**Exercise instructions**
Beginning with the line below that contains "By providing length" and ending with the line that contains "hierarchical model of", retype every line exactly. Pictures are not copied.

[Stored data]
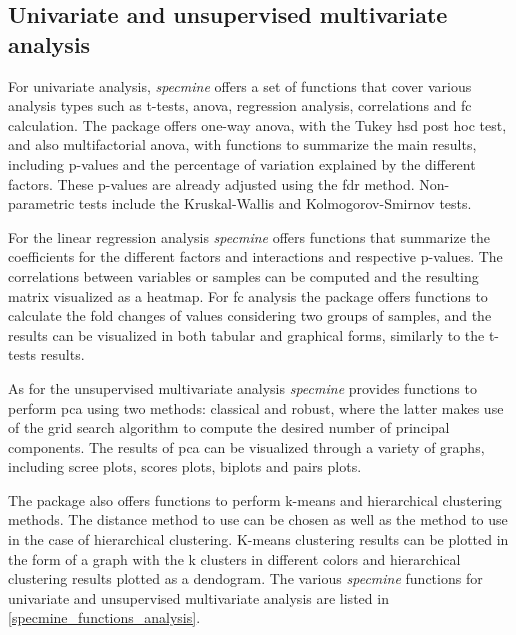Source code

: \subsection{Univariate and unsupervised multivariate analysis}

For univariate analysis, \textit{specmine} offers a set of functions that cover various analysis types such as t-tests, \gls{anova}, regression analysis, correlations and \gls{fc} calculation. The package offers one-way \gls{anova}, with the Tukey \gls{hsd} post hoc test, and also multifactorial \gls{anova}, with functions to summarize the main results, including p-values and the percentage of variation explained by the different factors. These p-values are already adjusted using the \gls{fdr} method. Non-parametric tests include the Kruskal-Wallis and Kolmogorov-Smirnov tests. 

For the linear regression analysis \textit{specmine} offers functions that summarize the coefficients for the different factors and interactions and respective p-values. The correlations between variables or samples can be computed and the resulting matrix visualized as a heatmap. For \gls{fc} analysis the package offers functions to calculate the fold changes of values considering two groups of samples, and the results can be visualized in both tabular and graphical forms, similarly to the t-tests results.
 
As for the unsupervised multivariate analysis \textit{specmine} provides functions to perform \gls{pca} using two methods: classical and robust, where the latter makes use of the grid search algorithm to compute the desired number of principal components. The results of \gls{pca} can be visualized through a variety of graphs, including scree plots, scores plots, biplots and pairs plots. 

The package also offers functions to perform k-means and hierarchical clustering methods. The distance method to use can be chosen as well as the method to use in the case of hierarchical clustering. K-means clustering results can be plotted in the form of a graph with the k clusters in different colors and hierarchical clustering results plotted as a dendogram. The various \textit{specmine} functions for univariate and unsupervised multivariate analysis are listed in \autoref{specmine_functions_analysis}.



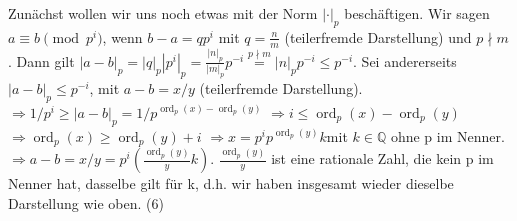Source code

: \documentclass[12pt,ngerman]{scrartcl}
\DeclareMathOperator{\ord}{ord}
\begin{document}
Zunächst wollen wir uns noch etwas mit der Norm $|\cdot|_p$ beschäftigen. Wir sagen $a \equiv b \pmod {p^i}$, wenn $b-a=qp^i$ mit $q=\frac{n}{m}$ (teilerfremde Darstellung) und $p \nmid m$. Dann gilt  $|a-b|_p=|q|_p|p^i|_p = \frac{|n|_p}{|m|_p}p^{-i} \overset{p \nmid m}{=} |n|_p p^{-i} \le p^{-i}$. Sei andererseits $|a-b|_p \le p^{-i}$, mit $a-b=x/y$ (teilerfremde Darstellung). $\Rightarrow 1/p^i \ge |a-b|_p = 1/{p^{\ord_p(x)-\ord_p(y)}}$ $\Rightarrow i \le \ord_p(x)-\ord_p(y)$ $\Rightarrow \ord_p(x) \ge \ord_p(y)+i$ $\Rightarrow x=p^{i}p^{\ord_p(y)}k$mit $k \in \mathbb{Q}$ ohne p im Nenner. $\Rightarrow a-b=x/y=p^i(\frac{\ord_p(y)}{y}k)$. $\frac{\ord_p(y)}{y}$ ist eine rationale Zahl, die kein p im Nenner hat, dasselbe gilt für k, d.h. wir haben insgesamt wieder dieselbe Darstellung wie oben. (6)\\
\end{document}
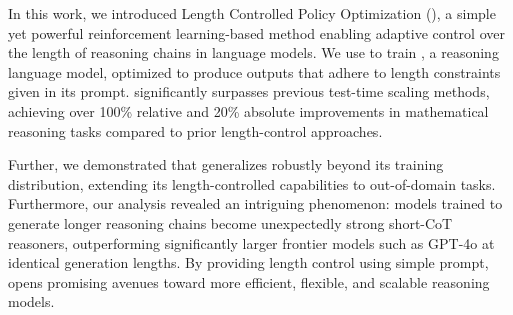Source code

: In this work, we introduced Length Controlled Policy Optimization (\ours{}), a simple yet powerful reinforcement learning-based method enabling adaptive control over the length of reasoning chains in language models. We use \ours{} to train \model{}, a reasoning language model, optimized to produce outputs that adhere to length constraints given in its prompt. \ours{} significantly surpasses previous test-time scaling methods, achieving over 100\% relative and 20\% absolute improvements in mathematical reasoning tasks compared to prior length-control approaches.

Further, we demonstrated that \model{} generalizes robustly beyond its training distribution, extending its length-controlled capabilities to out-of-domain tasks. Furthermore, our analysis revealed an intriguing phenomenon: models trained to generate longer reasoning chains become unexpectedly strong short-CoT reasoners, outperforming significantly larger frontier models such as GPT-4o at identical generation lengths. 
By providing length control using simple prompt, \ours{} opens promising avenues toward more efficient, flexible, and scalable reasoning models.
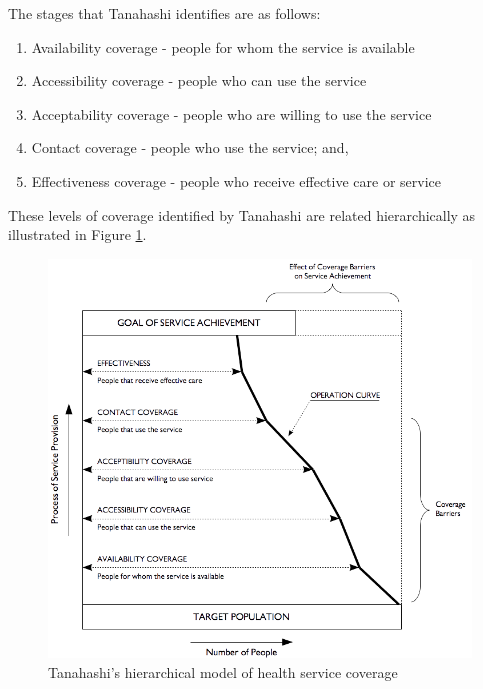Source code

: \documentclass[12pt,a4paper]{article}
\begin{document}
The stages that Tanahashi identifies are as follows:

\begin{enumerate}
\def\labelenumi{\arabic{enumi}.}
\item
  Availability coverage - people for whom the service is available
\item
  Accessibility coverage - people who can use the service
\item
  Acceptability coverage - people who are willing to use the service
\item
  Contact coverage - people who use the service; and,
\item
  Effectiveness coverage - people who receive effective care or service
\end{enumerate}

These levels of coverage identified by Tanahashi are related hierarchically as illustrated in Figure \ref{fig:tanahashi}.

\begin{figure}[H]

{\centering \includegraphics[width=10.31in]{figures/coverageTanahashi} 

}

\caption{Tanahashi's hierarchical model of health service coverage}\label{fig:tanahashi}
\end{figure}
\end{document}
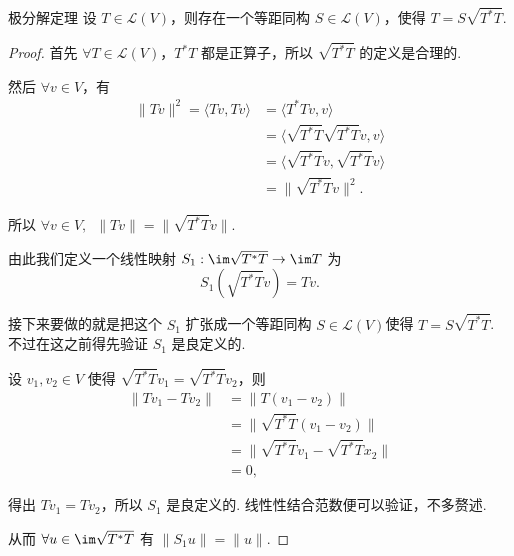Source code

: \begin{theorem}{极分解定理}{} 
    设 $ T \in \mathcal{L}(V) $，则存在一个等距同构 $ S \in \mathcal{L}(V) $，使得 $ T = S\sqrt{T^*T} $.
\end{theorem}

\begin{proof}
    首先 $ \forall T \in \mathcal{L}(V) $，$ T^{*}T $ 都是正算子，所以 $ \sqrt{T^*T} $ 的定义是合理的.

    然后 $ \forall v \in V $，有
    \begin{align*}
        \lVert Tv \rVert^2 = \langle Tv, Tv \rangle & = \langle T^*Tv, v \rangle                   \\
                                                    & = \langle \sqrt{T^*T}\sqrt{T^*T}v, v \rangle \\
                                                    & = \langle \sqrt{T^*T}v, \sqrt{T^*T}v \rangle \\
                                                    & = \lVert \sqrt{T^*T}v \rVert^2.
    \end{align*}

    所以 $ \forall v \in V ,\enspace \lVert Tv \rVert = \lVert \sqrt{T^*T}v \rVert $.

    由此我们定义一个线性映射 $ S_1: \im \sqrt{T^*T} \rightarrow \im T $ 为
    \[ S_1(\sqrt{T^*T}v) = Tv. \]

    接下来要做的就是把这个 $ S_1 $ 扩张成一个等距同构 $ S \in \mathcal{L}(V) $使得 $ T = S\sqrt{T^*T} $. 不过在这之前得先验证 $ S_1 $ 是良定义的.

    设 $ v_1, v_2 \in V $ 使得 $ \sqrt{T^*T}v_1 = \sqrt{T^*T}v_2 $，则
    \begin{align*}
        \lVert Tv_1 - Tv_2 \rVert & = \lVert T(v_1 - v_2) \rVert                    \\
                                  & = \lVert \sqrt{T^*T}(v_1 - v_2)\rVert           \\
                                  & = \lVert \sqrt{T^*T}v_1 - \sqrt{T^*T}x_2 \rVert \\
                                  & = 0,
    \end{align*}

    得出 $ Tv_1 = Tv_2 $，所以 $ S_1 $ 是良定义的. 线性性结合范数便可以验证，不多赘述.

    从而 $ \forall u \in \im \sqrt{T^*T} $ 有 $ \lVert S_1u \rVert = \lVert u \rVert $.


\end{proof}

**Task answer**
By providing length control using simple prompt, \ours{} opens promising avenues toward more efficient, flexible, and scalable reasoning models.
Source code

: \documentclass[12pt,a4paper]{article}
\begin{document}
The stages that Tanahashi identifies are as follows:

\begin{enumerate}
\def\labelenumi{\arabic{enumi}.}
\item
  Availability coverage - people for whom the service is available
\item
  Accessibility coverage - people who can use the service
\item
  Acceptability coverage - people who are willing to use the service
\item
  Contact coverage - people who use the service; and,
\item
  Effectiveness coverage - people who receive effective care or service
\end{enumerate}

These levels of coverage identified by Tanahashi are related hierarchically as illustrated in Figure \ref{fig:tanahashi}.

\begin{figure}[H]

{\centering \includegraphics[width=10.31in]{figures/coverageTanahashi} 

}

\caption{Tanahashi's hierarchical model of health service coverage}\label{fig:tanahashi}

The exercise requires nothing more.